Yes there was corruption, bureaucracy, oversight, and abuse. Of course, there were missteps and injustices. The same can be said, however, for the U.S. today. At least the communist countries have the excuse of having to stand against the richest and most powerful country in the history of the earth. They did not have the luxury of developing an alternative system in peace.
If history were different, we would still live under the "divine right of kings" and people would argue that parliamentarianism is an untenable mob rule. So we surfs should just continue to work the land and suffer the abuses of the king and his vassals. But our course of history has proven this a lie; we know that the status quo only serves the interests of those who exploit the labor of others.
Don't see where I said socialism can't work. I said that after living in a commie block for around 15 years I know that they aren't good housing :p..
Well, this picture is just poor city development. Living in appartement buildings 3-5-7-9 floors high is all very fine, IF
- The neighbourhood is (pedestrian) permeable enough. The space around it must be pedestrian/cycle friendly and green. The blocks in this picture are way to wide, forming too big barriers for local slow traffic
- there is a bit of variation in colour, size, shape. A neighbourhood with such blocks can surely have 4 identical buildings, but not 30... It feels uneasy to humans this way. We need a taller or oddly shaped or nicely coloured one once in a while, as a reference point, as things that give the neighbourhood a bit of an identity
- The buildings themselves are high enough quality (well insulated, every appartement has 1 or 2 real balconies, ...)

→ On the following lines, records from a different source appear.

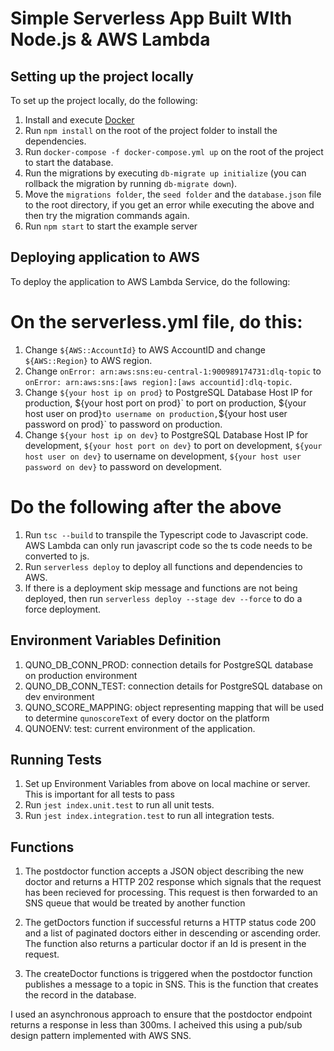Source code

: # Simple Serverless App Built WIth Node.js & AWS Lambda

## Setting up the project locally

To set up the project locally, do the following:

1. Install and execute [Docker](https://www.docker.com/)
2. Run `npm install` on the root of the project folder to install the dependencies.
3. Run `docker-compose -f docker-compose.yml up` on the root of the project to start the database.
4. Run the migrations by executing `db-migrate up initialize` (you can rollback the migration by running `db-migrate down`).
5. Move the `migrations folder`, the `seed folder` and the `database.json` file to the root directory, if you get an error while executing the above and then try the migration commands again.
6. Run `npm start` to start the example server

## Deploying application to AWS

To deploy the application to AWS Lambda Service, do the following:

# On the serverless.yml file, do this:

1. Change `${AWS::AccountId}` to AWS AccountID and change `${AWS::Region}` to AWS region.
2. Change `onError: arn:aws:sns:eu-central-1:900989174731:dlq-topic` to `onError: arn:aws:sns:[aws region]:[aws accountid]:dlq-topic`.
3. Change `${your host ip on prod}` to PostgreSQL Database Host IP for production, $`{your host port on prod}` to port on production, `${your host user on prod}` to username on production, `${your host user password on prod}` to password on production.
4. Change `${your host ip on dev}` to PostgreSQL Database Host IP for development, `${your host port on dev}` to port on development, `${your host user on dev}` to username on development, `${your host user password on dev}` to password on development.

# Do the following after the above

1. Run `tsc --build` to transpile the Typescript code to Javascript code. AWS Lambda can only run javascript code so the ts code needs to be converted to js.
2. Run `serverless deploy` to deploy all functions and dependencies to AWS.
3. If there is a deployment skip message and functions are not being deployed, then run `serverless deploy --stage dev --force` to do a force deployment.


## Environment Variables Definition

1. QUNO_DB_CONN_PROD: connection details for PostgreSQL database on production environment
2. QUNO_DB_CONN_TEST: connection details for PostgreSQL database on dev environment
3. QUNO_SCORE_MAPPING: object representing mapping that will be used to determine `qunoscoreText` of every doctor on the platform
4. QUNOENV: test: current environment of the application. 


## Running Tests

1. Set up Environment Variables from above on local machine or server. This is important for all tests to pass
1. Run `jest index.unit.test` to run all unit tests.
2. Run `jest index.integration.test` to run all integration tests.

## Functions

1. The postdoctor function accepts a JSON object describing the new doctor and returns a HTTP 202 response which signals that the request has been
   recieved for processing. This request is then forwarded to an SNS queue that would be treated by another function

2. The getDoctors function if successful returns a HTTP status code 200 and a list of paginated doctors either in descending or ascending order.
   The function also returns a particular doctor if an Id is present in the request.

3. The createDoctor functions is triggered when the postdoctor function publishes a message to a topic in SNS. This is the function that creates the record in the database.

I used an asynchronous approach to ensure that the postdoctor endpoint returns a response in less than 300ms. I acheived this using a pub/sub design pattern implemented with AWS SNS.




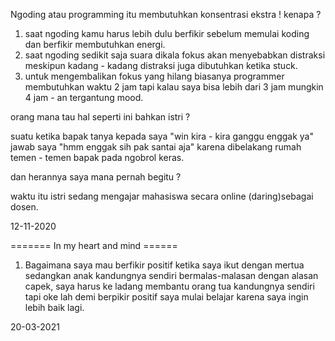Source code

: Ngoding atau programming itu membutuhkan konsentrasi ekstra ! kenapa ?

1. saat ngoding kamu harus lebih dulu berfikir sebelum memulai koding dan berfikir membutuhkan energi.
2. saat ngoding sedikit saja suara dikala fokus akan menyebabkan distraksi meskipun kadang - kadang distraksi juga dibutuhkan ketika stuck.
3. untuk mengembalikan fokus yang hilang biasanya programmer membutuhkan waktu 2 jam tapi kalau saya bisa lebih dari 3 jam mungkin 4 jam - an tergantung mood.

orang mana tau hal seperti ini bahkan istri ? 

suatu ketika bapak tanya kepada saya "win kira - kira ganggu enggak ya" jawab saya "hmm enggak sih pak santai aja" karena dibelakang rumah temen - temen bapak pada ngobrol keras.

dan herannya saya mana pernah begitu ?

waktu itu istri sedang mengajar mahasiswa secara online (daring)sebagai dosen.

12-11-2020


======= In my heart and mind ======

1. Bagaimana saya mau berfikir positif ketika saya ikut dengan mertua sedangkan anak kandungnya sendiri bermalas-malasan dengan alasan capek, saya harus ke ladang membantu orang tua kandungnya sendiri tapi oke lah demi berpikir positif saya mulai belajar karena saya ingin lebih baik lagi.

20-03-2021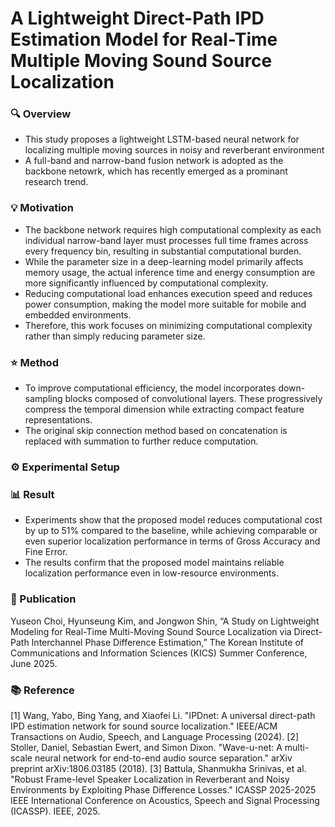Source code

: # A Lightweight Direct-Path IPD Estimation Model for Real-Time Multiple Moving Sound Source Localization
### 🔍 Overview
- This study proposes a lightweight LSTM-based neural network for localizing multiple moving sources in noisy and reverberant environment
- A full-band and narrow-band fusion network is adopted as the backbone netowrk, which has recently emerged as a prominant research trend. 

### 💡 Motivation
- The backbone network requires high computational complexity as each individual narrow-band layer must processes full time frames across every frequency bin, resulting in substantial computational burden.
- While the parameter size in a deep-learning model primarily affects memory usage, the actual inference time and energy consumption are more significantly influenced by computational complexity.
- Reducing computational load enhances execution speed and reduces power consumption, making the model more suitable for mobile and embedded environments.
- Therefore, this work focuses on minimizing computational complexity rather than simply reducing parameter size.

### ⭐ Method
- To improve computational efficiency, the model incorporates down-sampling blocks composed of convolutional layers. These progressively compress the temporal dimension while extracting compact feature representations.
- The original skip connection method based on concatenation is replaced with summation to further reduce computation.

### ⚙ Experimental Setup


### 📊 Result
- Experiments show that the proposed model reduces computational cost by up to 51% compared to the baseline, while achieving comparable or even superior localization performance in terms of Gross Accuracy and Fine Error.
- The results confirm that the proposed model maintains reliable localization performance even in low-resource environments.

### 📝 Publication
Yuseon Choi, Hyunseung Kim, and Jongwon Shin, “A Study on Lightweight Modeling for Real-Time Multi-Moving Sound Source Localization via Direct-Path Interchannel Phase Difference Estimation,” The Korean Institute of Communications and Information Sciences (KICS) Summer Conference, June 2025.

### 📚 Reference
[1] Wang, Yabo, Bing Yang, and Xiaofei Li. "IPDnet: A universal direct-path IPD estimation network for sound source localization." IEEE/ACM Transactions on Audio, Speech, and Language Processing (2024).
[2] Stoller, Daniel, Sebastian Ewert, and Simon Dixon. "Wave-u-net: A multi-scale neural network for end-to-end audio source separation." arXiv preprint arXiv:1806.03185 (2018).
[3] Battula, Shanmukha Srinivas, et al. "Robust Frame-level Speaker Localization in Reverberant and Noisy Environments by Exploiting Phase Difference Losses." ICASSP 2025-2025 IEEE International Conference on Acoustics, Speech and Signal Processing (ICASSP). IEEE, 2025.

- there are plenty of playgrounds and sports facilities and cars are in general carparks in garages at the edge of the neighbourhood, not on the streets
- neighbourhood is well connected to the rest of the city
- there are plenty of jobs in the area. Probably the hardest part.
May I introduce you to the concept of microdistrict. That's how the original soviet developments were planned out - every house is guaranteed to have necessities like stores, a polyclinic, a school, a kindergarden, or a fire department within reasonable distance. Usually, walking distance. Everything is pedestrian permeable, there's public transport connecting the "sleeping districts" where there were mostly apartments to the industrial areas where the jobs were. And yeah, playgrounds in or near every building.
Jobs in the same area as apartments isn't really happening though, office buildings and industry tends to be away.
Good on paper, terrible when commuting to work 2 hours one way in a packed train.
Yeah, but at least we got WFH nowadays.
The original commieblocks were fairly walkable, with parks, schools, grocery stores, and so on nearby. I'm personally a fan of making all the buildings concrete blocks and then getting a bunch of local mural artists to paint them for visual distinction.
It's not rocket science. Vienna did this once. Also you don't need car parks if a city is well designed. Public Transport and Carsharing is enough
And most of Japan/Korea as well. Most people here prefer living in housing blocks
The projects were a flawed concept not least because it concentrates inequality leading to the obvious results.
So instead we have a morass of inscrutable regulations on 3-4 levels (federal, state, county, city) with wildly complex funding schemes making the few expert developers wildly wealthy while building tragically few affordable units.
Not just the concentration of inequality. Also there was often no infrastructure, no shops, no pubs, no nothing, super thin walls, so you could hear all your neighbours, terrible heat isolation... not so different from the tents but higher concentration of people, which made it worse. In many post-communist countries those were later remade into livable places, but it took lots of time and money to do so. Totalitarian regimes suck.
all I see are 2 examples of brutalism
Nah. Both are brutal, but only one is brutalist.